-- What to produce --
Your answer should be the entries, repeated exactly.

Collected data:
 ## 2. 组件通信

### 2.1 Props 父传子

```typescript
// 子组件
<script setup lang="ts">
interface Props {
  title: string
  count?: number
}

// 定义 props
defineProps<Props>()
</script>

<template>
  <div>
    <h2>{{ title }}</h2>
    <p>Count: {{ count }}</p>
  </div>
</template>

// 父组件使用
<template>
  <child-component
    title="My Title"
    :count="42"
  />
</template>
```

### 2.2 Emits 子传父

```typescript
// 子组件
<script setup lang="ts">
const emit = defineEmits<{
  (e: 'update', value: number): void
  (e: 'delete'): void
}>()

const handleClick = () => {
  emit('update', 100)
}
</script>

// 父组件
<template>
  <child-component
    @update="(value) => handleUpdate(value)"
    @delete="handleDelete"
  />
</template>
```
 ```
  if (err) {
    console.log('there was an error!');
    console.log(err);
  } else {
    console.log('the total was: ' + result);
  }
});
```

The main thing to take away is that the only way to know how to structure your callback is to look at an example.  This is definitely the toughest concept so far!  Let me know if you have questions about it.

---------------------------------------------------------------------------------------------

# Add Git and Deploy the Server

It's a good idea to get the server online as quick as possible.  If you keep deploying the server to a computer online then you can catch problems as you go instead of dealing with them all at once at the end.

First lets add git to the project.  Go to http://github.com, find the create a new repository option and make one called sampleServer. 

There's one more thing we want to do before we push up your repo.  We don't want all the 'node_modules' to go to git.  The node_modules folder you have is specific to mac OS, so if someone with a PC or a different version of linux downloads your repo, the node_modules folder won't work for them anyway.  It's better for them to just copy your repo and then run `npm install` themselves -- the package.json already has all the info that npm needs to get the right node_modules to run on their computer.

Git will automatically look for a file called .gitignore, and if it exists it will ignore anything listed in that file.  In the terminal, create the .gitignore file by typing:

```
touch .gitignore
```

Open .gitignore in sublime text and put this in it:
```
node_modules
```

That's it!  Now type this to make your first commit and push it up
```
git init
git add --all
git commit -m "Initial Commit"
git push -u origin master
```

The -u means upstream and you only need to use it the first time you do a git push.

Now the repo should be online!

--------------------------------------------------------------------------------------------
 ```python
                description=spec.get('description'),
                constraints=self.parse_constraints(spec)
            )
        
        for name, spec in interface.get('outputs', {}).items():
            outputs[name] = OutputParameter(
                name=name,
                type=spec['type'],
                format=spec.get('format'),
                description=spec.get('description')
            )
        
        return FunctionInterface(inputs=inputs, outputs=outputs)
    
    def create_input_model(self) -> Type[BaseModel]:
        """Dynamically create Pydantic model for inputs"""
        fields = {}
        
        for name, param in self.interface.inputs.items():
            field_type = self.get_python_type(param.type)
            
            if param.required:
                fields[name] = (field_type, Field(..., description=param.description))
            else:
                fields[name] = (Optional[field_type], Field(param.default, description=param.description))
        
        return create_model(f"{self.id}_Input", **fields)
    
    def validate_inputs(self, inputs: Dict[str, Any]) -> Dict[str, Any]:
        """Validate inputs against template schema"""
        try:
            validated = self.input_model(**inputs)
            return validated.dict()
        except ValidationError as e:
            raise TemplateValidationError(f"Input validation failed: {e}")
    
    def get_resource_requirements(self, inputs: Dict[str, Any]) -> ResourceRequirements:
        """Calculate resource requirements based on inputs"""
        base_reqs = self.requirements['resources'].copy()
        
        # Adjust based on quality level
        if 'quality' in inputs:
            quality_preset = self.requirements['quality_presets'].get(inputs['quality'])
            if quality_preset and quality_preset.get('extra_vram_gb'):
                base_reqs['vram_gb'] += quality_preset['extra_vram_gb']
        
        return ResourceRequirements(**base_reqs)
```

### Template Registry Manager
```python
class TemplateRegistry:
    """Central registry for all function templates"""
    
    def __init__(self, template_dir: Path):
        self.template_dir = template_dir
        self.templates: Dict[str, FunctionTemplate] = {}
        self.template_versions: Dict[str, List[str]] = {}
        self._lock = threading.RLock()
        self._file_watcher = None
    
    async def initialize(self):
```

-- Your response --
 ## 2. 组件通信

### 2.1 Props 父传子

```typescript
// 子组件
<script setup lang="ts">
interface Props {
  title: string
  count?: number
}

// 定义 props
defineProps<Props>()
</script>

<template>
  <div>
    <h2>{{ title }}</h2>
    <p>Count: {{ count }}</p>
  </div>
</template>

// 父组件使用
<template>
  <child-component
    title="My Title"
    :count="42"
  />
</template>
```

### 2.2 Emits 子传父

```typescript
// 子组件
<script setup lang="ts">
const emit = defineEmits<{
  (e: 'update', value: number): void
  (e: 'delete'): void
}>()

const handleClick = () => {
  emit('update', 100)
}
</script>

// 父组件
<template>
  <child-component
    @update="(value) => handleUpdate(value)"
    @delete="handleDelete"
  />
</template>
```
 ```
  if (err) {
    console.log('there was an error!');
    console.log(err);
  } else {
    console.log('the total was: ' + result);
  }
});
```

The main thing to take away is that the only way to know how to structure your callback is to look at an example.  This is definitely the toughest concept so far!  Let me know if you have questions about it.

---------------------------------------------------------------------------------------------

# Add Git and Deploy the Server

It's a good idea to get the server online as quick as possible.  If you keep deploying the server to a computer online then you can catch problems as you go instead of dealing with them all at once at the end.

First lets add git to the project.  Go to http://github.com, find the create a new repository option and make one called sampleServer. 

There's one more thing we want to do before we push up your repo.  We don't want all the 'node_modules' to go to git.  The node_modules folder you have is specific to mac OS, so if someone with a PC or a different version of linux downloads your repo, the node_modules folder won't work for them anyway.  It's better for them to just copy your repo and then run `npm install` themselves -- the package.json already has all the info that npm needs to get the right node_modules to run on their computer.

Git will automatically look for a file called .gitignore, and if it exists it will ignore anything listed in that file.  In the terminal, create the .gitignore file by typing:

```
touch .gitignore
```

Open .gitignore in sublime text and put this in it:
```
node_modules
```

That's it!  Now type this to make your first commit and push it up
```
git init
git add --all
git commit -m "Initial Commit"
git push -u origin master
```

The -u means upstream and you only need to use it the first time you do a git push.

Now the repo should be online!

--------------------------------------------------------------------------------------------
 ```python
                description=spec.get('description'),
                constraints=self.parse_constraints(spec)
            )
        
        for name, spec in interface.get('outputs', {}).items():
            outputs[name] = OutputParameter(
                name=name,
                type=spec['type'],
                format=spec.get('format'),
                description=spec.get('description')
            )
        
        return FunctionInterface(inputs=inputs, outputs=outputs)
    
    def create_input_model(self) -> Type[BaseModel]:
        """Dynamically create Pydantic model for inputs"""
        fields = {}
        
        for name, param in self.interface.inputs.items():
            field_type = self.get_python_type(param.type)
            
            if param.required:
                fields[name] = (field_type, Field(..., description=param.description))
            else:
                fields[name] = (Optional[field_type], Field(param.default, description=param.description))
        
        return create_model(f"{self.id}_Input", **fields)
    
    def validate_inputs(self, inputs: Dict[str, Any]) -> Dict[str, Any]:
        """Validate inputs against template schema"""
        try:
            validated = self.input_model(**inputs)
            return validated.dict()
        except ValidationError as e:
            raise TemplateValidationError(f"Input validation failed: {e}")
    
    def get_resource_requirements(self, inputs: Dict[str, Any]) -> ResourceRequirements:
        """Calculate resource requirements based on inputs"""
        base_reqs = self.requirements['resources'].copy()
        
        # Adjust based on quality level
        if 'quality' in inputs:
            quality_preset = self.requirements['quality_presets'].get(inputs['quality'])
            if quality_preset and quality_preset.get('extra_vram_gb'):
                base_reqs['vram_gb'] += quality_preset['extra_vram_gb']
        
        return ResourceRequirements(**base_reqs)
```

### Template Registry Manager
```python
class TemplateRegistry:
    """Central registry for all function templates"""
    
    def __init__(self, template_dir: Path):
        self.template_dir = template_dir
        self.templates: Dict[str, FunctionTemplate] = {}
        self.template_versions: Dict[str, List[str]] = {}
        self._lock = threading.RLock()
        self._file_watcher = None
    
    async def initialize(self):
```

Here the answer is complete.